- _WHAT YOU ARE ASKED TO DO_: Scan the entries below and return each line that contains "TOKYO".

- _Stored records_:
====
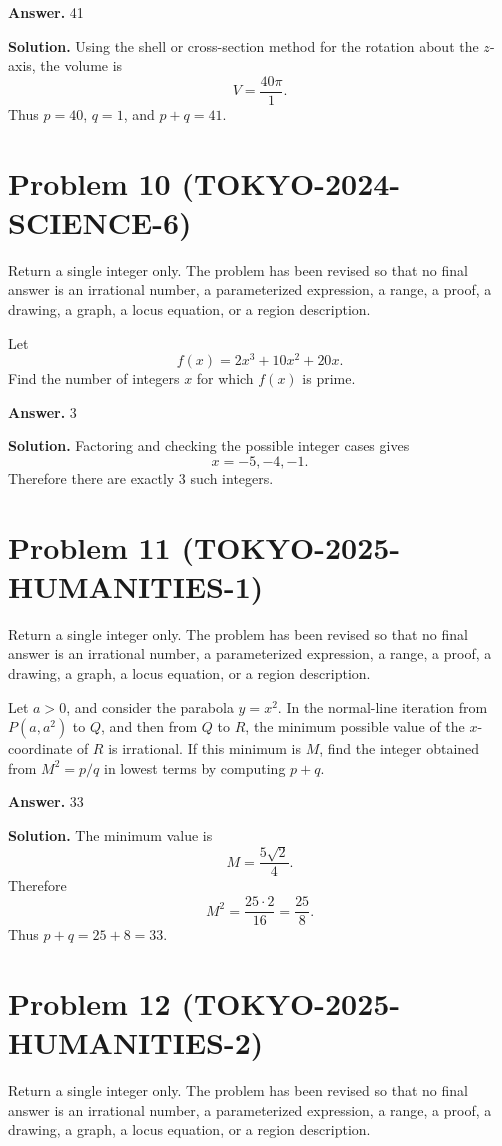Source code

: \documentclass[11pt]{article}
\begin{document}
\textbf{Answer.} 41


\textbf{Solution.}
Using the shell or cross-section method for the rotation about the \(z\)-axis,
the volume is
\[
V=\frac{40\pi}{1}.
\]
Thus \(p=40\), \(q=1\), and \(p+q=41\).


\section*{Problem 10 (TOKYO-2024-SCIENCE-6)}

Return a single integer only. The problem has been revised so that no final answer is an irrational number, a parameterized expression, a range, a proof, a drawing, a graph, a locus equation, or a region description.

Let
\[
f(x)=2x^3+10x^2+20x.
\]
Find the number of integers \(x\) for which \(f(x)\) is prime.


\textbf{Answer.} 3


\textbf{Solution.}
Factoring and checking the possible integer cases gives
\[
x=-5,-4,-1.
\]
Therefore there are exactly \(3\) such integers.


\section*{Problem 11 (TOKYO-2025-HUMANITIES-1)}

Return a single integer only. The problem has been revised so that no final answer is an irrational number, a parameterized expression, a range, a proof, a drawing, a graph, a locus equation, or a region description.

Let \(a>0\), and consider the parabola \(y=x^2\). In the normal-line iteration
from \(P(a,a^2)\) to \(Q\), and then from \(Q\) to \(R\), the minimum possible
value of the \(x\)-coordinate of \(R\) is irrational. If this minimum is \(M\),
find the integer obtained from \(M^2=p/q\) in lowest terms by computing
\(p+q\).


\textbf{Answer.} 33


\textbf{Solution.}
The minimum value is
\[
M=\frac{5\sqrt2}{4}.
\]
Therefore
\[
M^2=\frac{25\cdot2}{16}=\frac{25}{8}.
\]
Thus \(p+q=25+8=33\).


\section*{Problem 12 (TOKYO-2025-HUMANITIES-2)}

Return a single integer only. The problem has been revised so that no final answer is an irrational number, a parameterized expression, a range, a proof, a drawing, a graph, a locus equation, or a region description.
\end{document}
====
- _ANSWER TO THE EXERCISE_:
\section*{Problem 10 (TOKYO-2024-SCIENCE-6)}
\section*{Problem 11 (TOKYO-2025-HUMANITIES-1)}
\section*{Problem 12 (TOKYO-2025-HUMANITIES-2)}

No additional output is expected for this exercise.